非エロ提督×熊野6-251

前回の話


今日はクリスマス。
たとえ深海棲艦との戦いの中にあっても艦娘の為に息抜きは必要だ。

そして本日は艦娘全員に休養を与えると共に以前から準備していたクリスマスパーティーを開催することにした。
皆が普段使っている食堂をパーティー会場にしてのお食事会とプレゼント交換会。
間宮さんと鳳翔さんが腕によりをかけて作ってくれた料理に舌鼓を打ちながら戦いの日々を一時忘れる。

自分が提督として着任して最初の年も終わりが近い。
そして、艦娘達が誰一人欠けることなく新年を迎えられる事を心から喜びつつ俺は…………そう、俺は執務室で急に舞い込んだ仕事を片付けていた。

おかげでパーティーに顔を出すことは出来ず、紅茶を口に流し込みながら書類にハンコをつきまくる。
普段なら熊野が紅茶のおかわりを淹れてくれるのだが、今はいない。

俺が「せっかくのクリスマスだから皆と楽しんでおいで」と言って彼女の仕事分を引き受けたからだ。
熊野が「提督もご一緒に」と言って俺を誘うのではないかと思ったが、意外な事に彼女は「では、わたくしはこれにて失礼しますわ」とさっさと退室してしまった。

(そういえば熊野は、ここ数日先に帰ることが多いよな……エステの予約を入れている様子でもないし鈴谷と出かけている様子も無いけど)

そんなことを考えながら最後の書類決裁を終えた俺は執務室をあとにする。
時刻は2100時、もうパーティーはとうに終わっている頃だろう。

(俺の料理、取り置きぐらいしてくれているかな……)

普段利用する食堂の様子をうかがうと既に灯りは消えており厨房の奥から食器を洗う音が聞こえるだけだった。

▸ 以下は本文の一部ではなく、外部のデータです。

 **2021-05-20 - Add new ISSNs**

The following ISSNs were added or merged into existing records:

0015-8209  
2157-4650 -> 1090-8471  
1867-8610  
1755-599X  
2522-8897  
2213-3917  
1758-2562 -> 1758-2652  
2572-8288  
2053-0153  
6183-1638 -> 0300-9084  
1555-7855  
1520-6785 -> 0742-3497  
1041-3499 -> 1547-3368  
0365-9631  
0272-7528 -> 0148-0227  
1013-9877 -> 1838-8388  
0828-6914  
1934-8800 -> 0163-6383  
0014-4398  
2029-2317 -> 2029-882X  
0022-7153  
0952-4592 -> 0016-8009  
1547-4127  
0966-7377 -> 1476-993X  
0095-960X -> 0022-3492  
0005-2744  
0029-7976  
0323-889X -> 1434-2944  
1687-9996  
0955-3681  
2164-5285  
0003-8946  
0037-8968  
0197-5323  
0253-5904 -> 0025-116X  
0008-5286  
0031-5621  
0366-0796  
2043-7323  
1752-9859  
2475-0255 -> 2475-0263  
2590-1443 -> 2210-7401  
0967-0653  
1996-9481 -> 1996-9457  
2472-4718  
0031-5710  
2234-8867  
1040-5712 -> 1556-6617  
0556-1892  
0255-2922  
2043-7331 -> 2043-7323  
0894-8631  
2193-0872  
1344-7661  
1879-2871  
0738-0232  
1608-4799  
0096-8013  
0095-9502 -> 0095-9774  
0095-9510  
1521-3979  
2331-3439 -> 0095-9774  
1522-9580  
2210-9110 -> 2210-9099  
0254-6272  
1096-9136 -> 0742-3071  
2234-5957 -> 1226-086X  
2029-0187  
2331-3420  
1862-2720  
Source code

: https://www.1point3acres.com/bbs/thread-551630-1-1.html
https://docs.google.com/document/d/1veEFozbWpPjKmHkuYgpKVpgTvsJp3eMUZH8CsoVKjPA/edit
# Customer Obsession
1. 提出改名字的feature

(こりゃ戻ったら晩飯はカップ麺だな。熊野に料理ができるとも思えないし)

ガックリと肩を落とした俺は、ようやくその豪華さにも慣れた自分の部屋に戻る。

「ただいまー」
「あら提督、おかえりなさいませ」

ドアを開けると熊野が待っていてくれた。
だが、普段のブレザー姿ではなくエプロンドレス姿だったのには驚いた。

「どうしたんだその恰好?」
「ふふ、こんな恰好するなんて決まっていますでしょう?遅めのディナーもよろしいんじゃなくて?」

熊野は俺の手を取るとそのままリビングへ向かう。

「こいつは……」
「いかがです?提督の為に一生懸命作りましたのよ」

リビングに来て驚いた。
テーブルには見事なクリスマスディナーのフルコースが用意されていたのだ。

「これ、熊野一人で作ったのか?大変だっただろう?」
「実は間宮さんからこの日の為に料理の作り方を教わってましたのよ。さぁ提督、冷めない内にどうぞ召し上がって」

ここ数日、熊野が先に退室していた理由がようやくわかった。
熊野は、多分いや間違いなく俺に秘密で間宮さんの下で料理の練習をしていたのだろう。
俺の為にそこまで努力していたかと思うと嬉しくなってしまう。

「それなら早速、いただきます……」

席に着いた俺はまず七面鳥のローストを口に運ぶ。
一方の熊野は俺の隣に座って期待と不安を入り混じらせた表情で俺を見ている。

「っ!これは……っ!」
「提督……いかがかしら?」
「こいつは……絶品だな」

お世辞抜きに熊野の作ってくれたローストは旨かった。
これなら他の料理も美味なのは間違いないだろう。

「よかったですわ。では提督、次はわたくしが食べさせてあげますわ。はい、『あ~ん』して下さいね」
「あ~ん」

俺が口を開けると、熊野がスプーンでスープを運んでくれる。
ああ、あの高飛車だった熊野がここまで尽くしてくれる女の子になるなんて……。
だから俺もフォークにプチトマトを突き刺すと熊野の口元に持っていく。

「それじゃ、こちらからも……熊野、『あ~ん』してごらん」
「提督ったら……では、お言葉に甘えさせていただきますわ、あ~ん」

そんな感じで、俺と熊野は互いに料理を口に運び合いながら素敵なディナータイムを楽しんだのだった。